» What you will do: Pick out each line in these entries that contains the string "extract".

Document images with source code
——

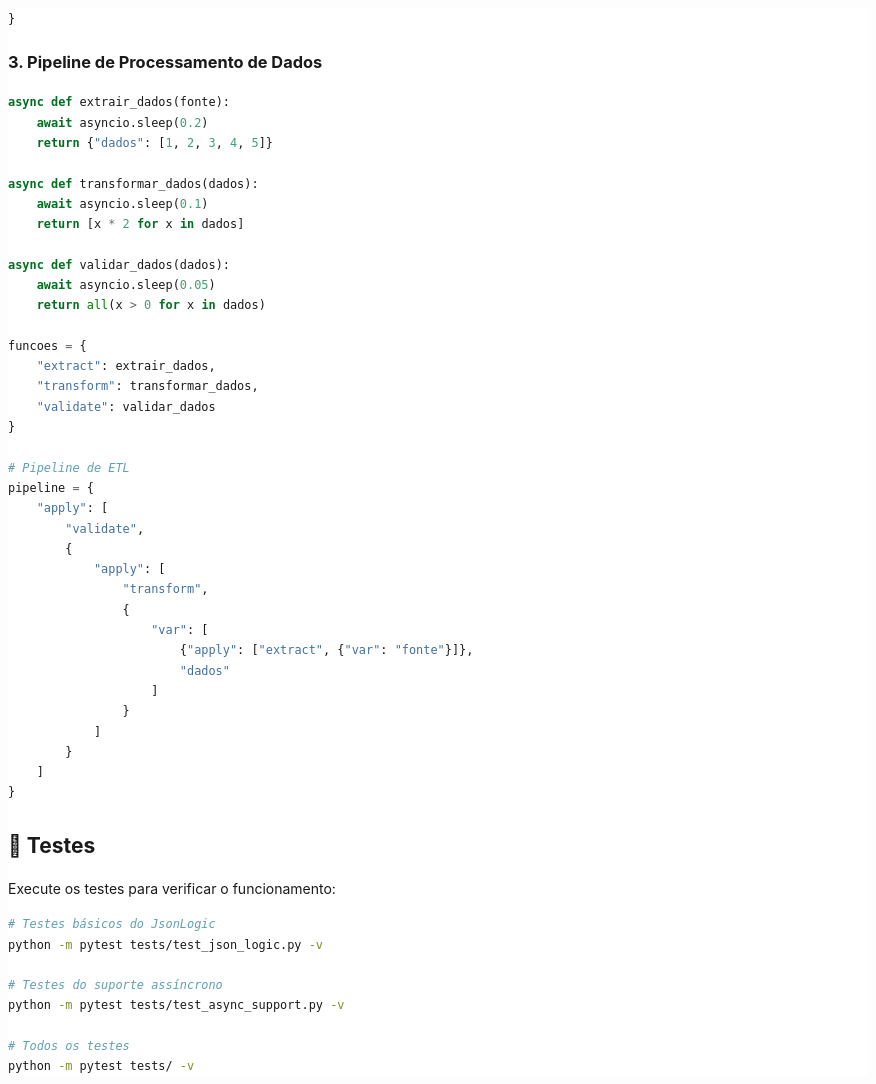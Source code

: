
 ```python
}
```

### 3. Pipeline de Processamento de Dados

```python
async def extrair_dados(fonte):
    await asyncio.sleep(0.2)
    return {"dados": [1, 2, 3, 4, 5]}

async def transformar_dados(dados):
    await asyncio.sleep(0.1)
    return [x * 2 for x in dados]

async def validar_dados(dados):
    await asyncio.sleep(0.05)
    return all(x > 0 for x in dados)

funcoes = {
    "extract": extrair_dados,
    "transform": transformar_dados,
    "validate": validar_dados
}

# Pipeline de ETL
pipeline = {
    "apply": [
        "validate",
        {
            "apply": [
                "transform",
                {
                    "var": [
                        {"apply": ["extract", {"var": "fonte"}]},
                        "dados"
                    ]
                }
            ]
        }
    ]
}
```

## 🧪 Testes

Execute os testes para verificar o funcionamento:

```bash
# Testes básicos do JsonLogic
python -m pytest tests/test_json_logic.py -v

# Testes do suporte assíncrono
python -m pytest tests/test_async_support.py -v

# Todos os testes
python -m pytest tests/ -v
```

——

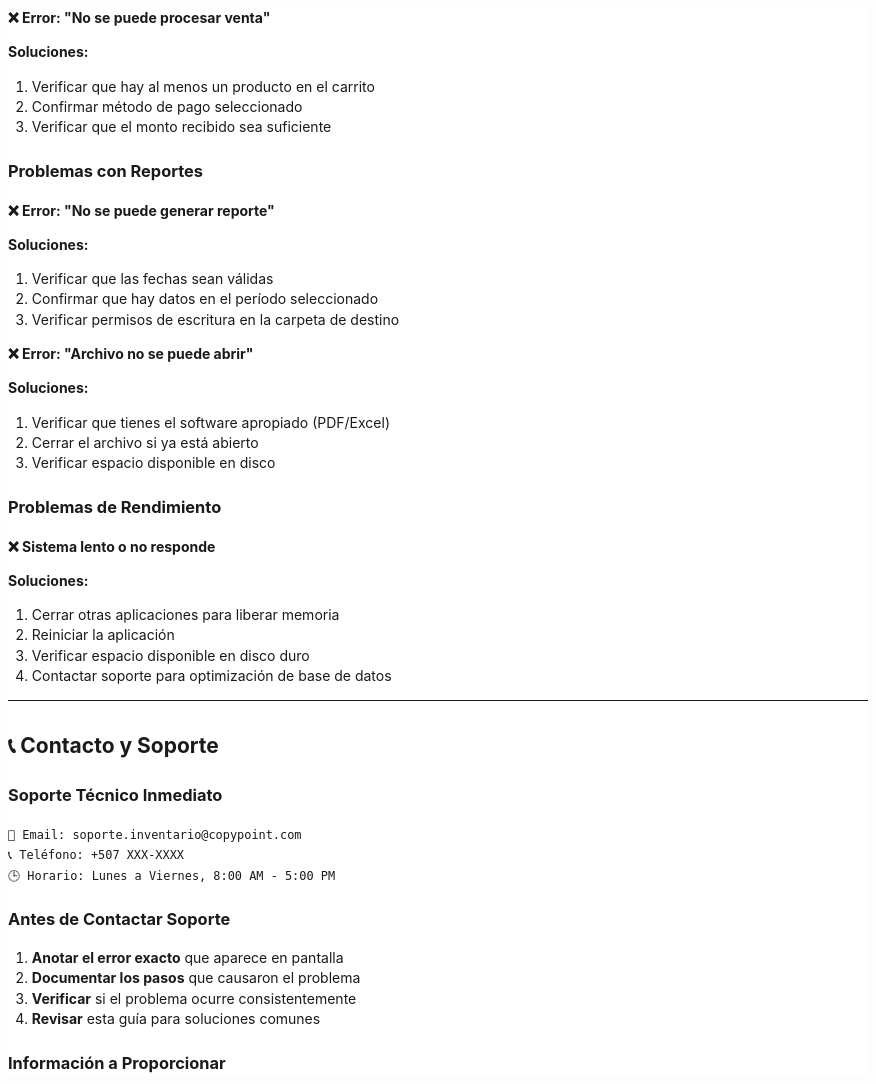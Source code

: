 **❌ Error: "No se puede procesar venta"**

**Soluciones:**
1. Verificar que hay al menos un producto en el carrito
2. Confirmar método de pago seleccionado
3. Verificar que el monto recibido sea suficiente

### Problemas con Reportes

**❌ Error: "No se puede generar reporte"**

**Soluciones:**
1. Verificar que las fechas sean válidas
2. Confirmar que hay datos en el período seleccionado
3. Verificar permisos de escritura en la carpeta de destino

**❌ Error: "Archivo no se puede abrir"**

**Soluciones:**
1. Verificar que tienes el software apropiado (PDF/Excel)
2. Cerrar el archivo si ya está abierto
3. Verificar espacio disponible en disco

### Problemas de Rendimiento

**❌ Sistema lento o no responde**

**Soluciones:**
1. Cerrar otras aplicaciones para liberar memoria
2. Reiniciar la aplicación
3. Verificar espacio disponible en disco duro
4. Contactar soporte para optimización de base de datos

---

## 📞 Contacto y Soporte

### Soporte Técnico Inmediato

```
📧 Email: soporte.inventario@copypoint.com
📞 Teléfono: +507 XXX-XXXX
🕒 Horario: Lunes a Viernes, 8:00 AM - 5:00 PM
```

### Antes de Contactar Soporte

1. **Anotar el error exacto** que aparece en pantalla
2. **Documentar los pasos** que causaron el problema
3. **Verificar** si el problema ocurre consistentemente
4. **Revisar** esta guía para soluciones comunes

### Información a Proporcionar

——

» Written response:
    "extract": extrair_dados,
                        {"apply": ["extract", {"var": "fonte"}]},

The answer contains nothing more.